The third objective of the current study was to examine the extent to which NWR for children with CIs is influenced by factors other than psycholinguistic skills. In particular, the question was whether NWR is affected by demographic factors such as socioeconomic status or audiological factors such as age of receiving a first CI. If NWR is heavily influenced by these external factors for these children, then NWR scores themselves offer little additional power for predicting language skills over what is available from knowing the child's socioeconomic status and age of receiving a first implant. In this case, it would not serve as a valuable clinical tool.

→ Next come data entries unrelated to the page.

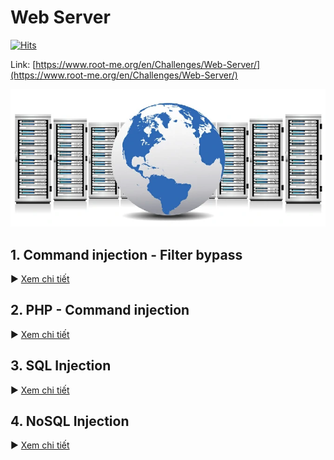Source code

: # Web Server

[![Hits](https://hits.seeyoufarm.com/api/count/incr/badge.svg?url=https%3A%2F%2Fgithub.com%2FTienNHM%2Froot-me-ctf%2Ftree%2Fmaster%2FWeb-server&count_bg=%2379C83D&title_bg=%232D8FFF&icon=markdown.svg&icon_color=%23092753&title=Visitors&edge_flat=false)](https://hits.seeyoufarm.com)

Link: [https://www.root-me.org/en/Challenges/Web-Server/](https://www.root-me.org/en/Challenges/Web-Server/)

![](../images/web-server.jpg)

## 1. Command injection - Filter bypass

▶ [Xem chi tiết](Command%20injection%20-%20Filter%20bypass/)

## 2. PHP - Command injection

▶ [Xem chi tiết](PHP%20-%20Command%20injection/)

## 3. SQL Injection

▶ [Xem chi tiết](SQL%20Injection/)

## 4. NoSQL Injection

▶ [Xem chi tiết](NoSQL%20Injection/)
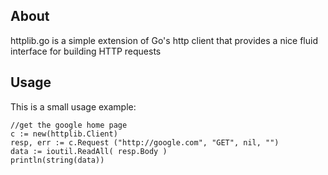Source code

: 
## About
httplib.go is a simple extension of Go's http client that provides a nice fluid interface for building HTTP requests

## Usage

This is a small usage example:

    //get the google home page
    c := new(httplib.Client)
    resp, err := c.Request ("http://google.com", "GET", nil, "")
    data := ioutil.ReadAll( resp.Body )
    println(string(data))

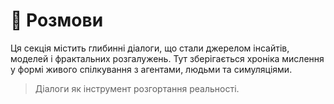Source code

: # 🧠 Розмови

Ця секція містить глибинні діалоги, що стали джерелом інсайтів, моделей і
фрактальних розгалужень. Тут зберігається хроніка мислення у формі живого
спілкування з агентами, людьми та симуляціями.

> Діалоги як інструмент розгортання реальності.
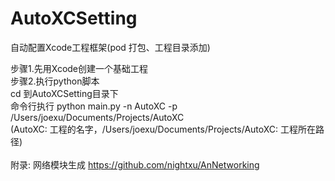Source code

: # AutoXCSetting
自动配置Xcode工程框架(pod 打包、工程目录添加) </br>

步骤1.先用Xcode创建一个基础工程 </br>
步骤2.执行python脚本  </br>
  cd 到AutoXCSetting目录下 </br>
  命令行执行 python main.py -n AutoXC -p /Users/joexu/Documents/Projects/AutoXC </br>
    (AutoXC: 工程的名字，/Users/joexu/Documents/Projects/AutoXC: 工程所在路径) </br>
 </br>
附录: 网络模块生成 https://github.com/nightxu/AnNetworking </br>
      
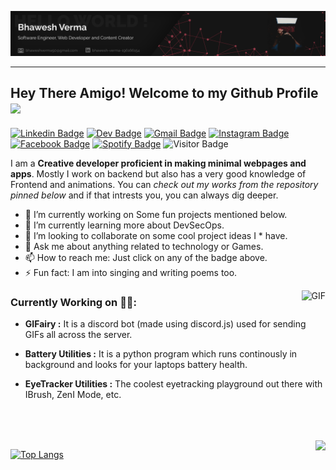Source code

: ![image](./img.svg)

___
## **Hey There Amigo! Welcome to my Github Profile <img src="https://media.giphy.com/media/hvRJCLFzcasrR4ia7z/giphy.gif" width="25px">**

[![Linkedin Badge](https://img.shields.io/badge/-LinkedIn-072f5f?style=flat-square&logo=Linkedin&logoColor=white&link=https://www.linkedin.com/in/bhawesh-verma-196166154/)](https://www.linkedin.com/in/bhawesh-verma-196166154/)
[![Dev Badge](https://img.shields.io/badge/-Dev.to-black?style=flat-square&logo=Dev.to&logoColor=white&link=https://dev.to/bhaweshverma50)](https://dev.to/bhaweshverma50)
[![Gmail Badge](https://img.shields.io/badge/-Gmail-c14438?style=flat-square&logo=Gmail&logoColor=white&link=mailto:bhaweshverma50@gmail.com)](mailto:bhaweshverma50@gmail.com)
[![Instagram Badge](https://img.shields.io/badge/-Instagram-FC3474?style=flat-square&logo=instagram&logoColor=white&link=https://www.instagram.com/bhawesh_verma/)](https://www.instagram.com/bhawesh_verma/)
[![Facebook Badge](https://img.shields.io/badge/-Facebook-1081C2?style=flat-square&logo=facebook&logoColor=white&link=https://www.facebook.com/bhaweshverma5079/)](https://www.facebook.com/bhaweshverma5079/)
[![Spotify Badge](https://img.shields.io/badge/-Spotify-1ED760?style=flat-square&logo=spotify&logoColor=white&link=https://open.spotify.com/playlist/1B7hlUle8IzaqgcFtkphXw?si=i9mbqZ75Rcy_E9RcKwQJoQ)](https://open.spotify.com/playlist/1B7hlUle8IzaqgcFtkphXw?si=i9mbqZ75Rcy_E9RcKwQJoQ)
![Visitor Badge](https://visitor-badge.laobi.icu/badge?page_id=bhaweshverma50.bhaweshverma50)


I am a **Creative developer proficient in making minimal webpages and apps**. Mostly I work on backend but also has a very good knowledge of Frontend and animations.
You can *check out my works from the repository pinned below* and if that intrests you, you can always dig deeper.
<br>

* 🔭 I’m currently working on Some fun projects mentioned below.
* 🌱 I’m currently learning more about DevSecOps.
* 👯 I’m looking to collaborate on some cool project ideas I * have.
* 💬 Ask me about anything related to technology or Games.
* 📫 How to reach me: Just click on any of the badge above.
* ⚡ Fun fact: I am into singing and writing poems too.

<img align="right" alt="GIF" src="https://media0.giphy.com/media/nGMnDqebzDcfm/giphy.webp?cid=ecf05e47f7nerc98nixs2lh72hhmpqnj3bvdwjtj4onxrpbx&rid=giphy.webp" />

### **Currently Working on 👩‍💻:**

* **GIFairy :** It is a discord bot (made using discord.js) used for sending GIFs all across the server.


* **Battery Utilities :** It is a python program which runs continously in background and looks for your laptops battery health.

* **EyeTracker Utilities :** The coolest eyetracking playground out there with IBrush, ZenI Mode, etc.
<br>
<br>
<br>
<img align="right" src="https://github-readme-stats.vercel.app/api?username=bhaweshverma50&&show_icons=true&title_color=ffffff&icon_color=bb2acf&text_color=daf7dc&bg_color=151515">

[![Top Langs](https://github-readme-stats.vercel.app/api/top-langs/?username=bhaweshverma50)](https://github.com/bhaweshverma50/github-readme-stats)


<!-- <br><br>
<img widht="32" height="32" src="https://raw.githubusercontent.com/github/explore/80688e429a7d4ef2fca1e82350fe8e3517d3494d/topics/html/html.png" />
&nbsp;&nbsp;&nbsp;&nbsp;<img widht="32" height="32" src="https://raw.githubusercontent.com/github/explore/80688e429a7d4ef2fca1e82350fe8e3517d3494d/topics/css/css.png" />
&nbsp;&nbsp;&nbsp;&nbsp;<img widht="32" height="32" src="https://raw.githubusercontent.com/github/explore/80688e429a7d4ef2fca1e82350fe8e3517d3494d/topics/sass/sass.png" />
&nbsp;&nbsp;&nbsp;&nbsp;<img widht="29" height="29" src="https://raw.githubusercontent.com/github/explore/80688e429a7d4ef2fca1e82350fe8e3517d3494d/topics/javascript/javascript.png" />
&nbsp;&nbsp;&nbsp;&nbsp;<img widht="29" height="29" src="https://raw.githubusercontent.com/github/explore/80688e429a7d4ef2fca1e82350fe8e3517d3494d/topics/bootstrap/bootstrap.png" />
&nbsp;&nbsp;&nbsp;&nbsp;<img widht="34" height="34" src="https://raw.githubusercontent.com/github/explore/80688e429a7d4ef2fca1e82350fe8e3517d3494d/topics/react/react.png" />
&nbsp;&nbsp;&nbsp;&nbsp;<img widht="32" height="32" src="https://raw.githubusercontent.com/github/explore/80688e429a7d4ef2fca1e82350fe8e3517d3494d/topics/nodejs/nodejs.png" />
&nbsp;&nbsp;&nbsp;&nbsp;<img widht="32" height="32" src="https://e7.pngegg.com/pngimages/46/626/png-clipart-c-logo-the-c-programming-language-computer-icons-computer-programming-source-code-programming-miscellaneous-template.png" />
&nbsp;&nbsp;&nbsp;&nbsp;<img widht="32" height="32" src="https://toppng.com/uploads/preview/9kib-354x415-unnamed-mongodb-logo-sv-11562860723mgempnmrq3.png" />
&nbsp;&nbsp;&nbsp;&nbsp;<img widht="32" height="32" src="https://e7.pngegg.com/pngimages/545/451/png-clipart-node-js-express-js-javascript-solution-stack-web-application-others-angle-text.png" />
&nbsp;&nbsp;&nbsp;&nbsp;<img widht="32" height="32" src="https://toppng.com/uploads/preview/django-python-logo-apress-the-definitive-guide-to-django-web-development-11562875828mqany5qert.png" />
&nbsp;&nbsp;&nbsp;&nbsp;<img widht="32" height="32" src="https://raw.githubusercontent.com/github/explore/80688e429a7d4ef2fca1e82350fe8e3517d3494d/topics/python/python.png" />
&nbsp;&nbsp;&nbsp;&nbsp;<img widht="32" height="32" src="https://banner2.cleanpng.com/20181122/krs/kisspng-java-programming-language-selenium-computer-softwa-july-2-16-halab-4-dev-5bf78387a7bb41.028192901542947719687.jpg" />
&nbsp;&nbsp;&nbsp;&nbsp;<img widht="32" height="32" src="https://img.favpng.com/15/0/4/figma-designer-computer-icons-material-design-png-favpng-4vfbjK0yXUHBqbYXq4ucm6uZs.jpg" />
&nbsp;&nbsp;&nbsp;&nbsp;<img widht="32" height="32" src="https://e7.pngegg.com/pngimages/637/970/png-clipart-mysql-enterprise-website-development-oracle-corporation-computer-programming-mysql-logo-blue-text.png" />
&nbsp;&nbsp;&nbsp;&nbsp;<img widht="32" height="32" src="https://png.pngtree.com/element_our/png/20181227/database-glyph-black-icon-png_291831.jpg" /> -->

The fourth objective of the current study was to examine the set of language abilities that might be predicted by NWR for children with CIs. The more language skills that are well-predicted by this task, the more useful NWR could be as an assessment tool with this population of children. In particular, skills in three categories were examined as potentially predictable from NWR scores: vocabulary knowledge, reading abilities, and grammar.

Method

Participants

There were 104 participants in this study, in two groups: 49 with NH and 55 with CIs. These sample sizes provide 71% power and 99% power for detecting differences between groups with Cohen's ds of 0.5 and 1.0, respectively, with alpha set to 0.05. All these children had participated in an ongoing longitudinal study (e.g., Caldwell & Nittrouer, 2013; Nittrouer, 2010; Nittrouer et al., 2012; Nittrouer et al., 2013), and based on outcomes from earlier analyses done as part of that study, effect sizes of that magnitude or larger were anticipated. Consequently, adequate power was available.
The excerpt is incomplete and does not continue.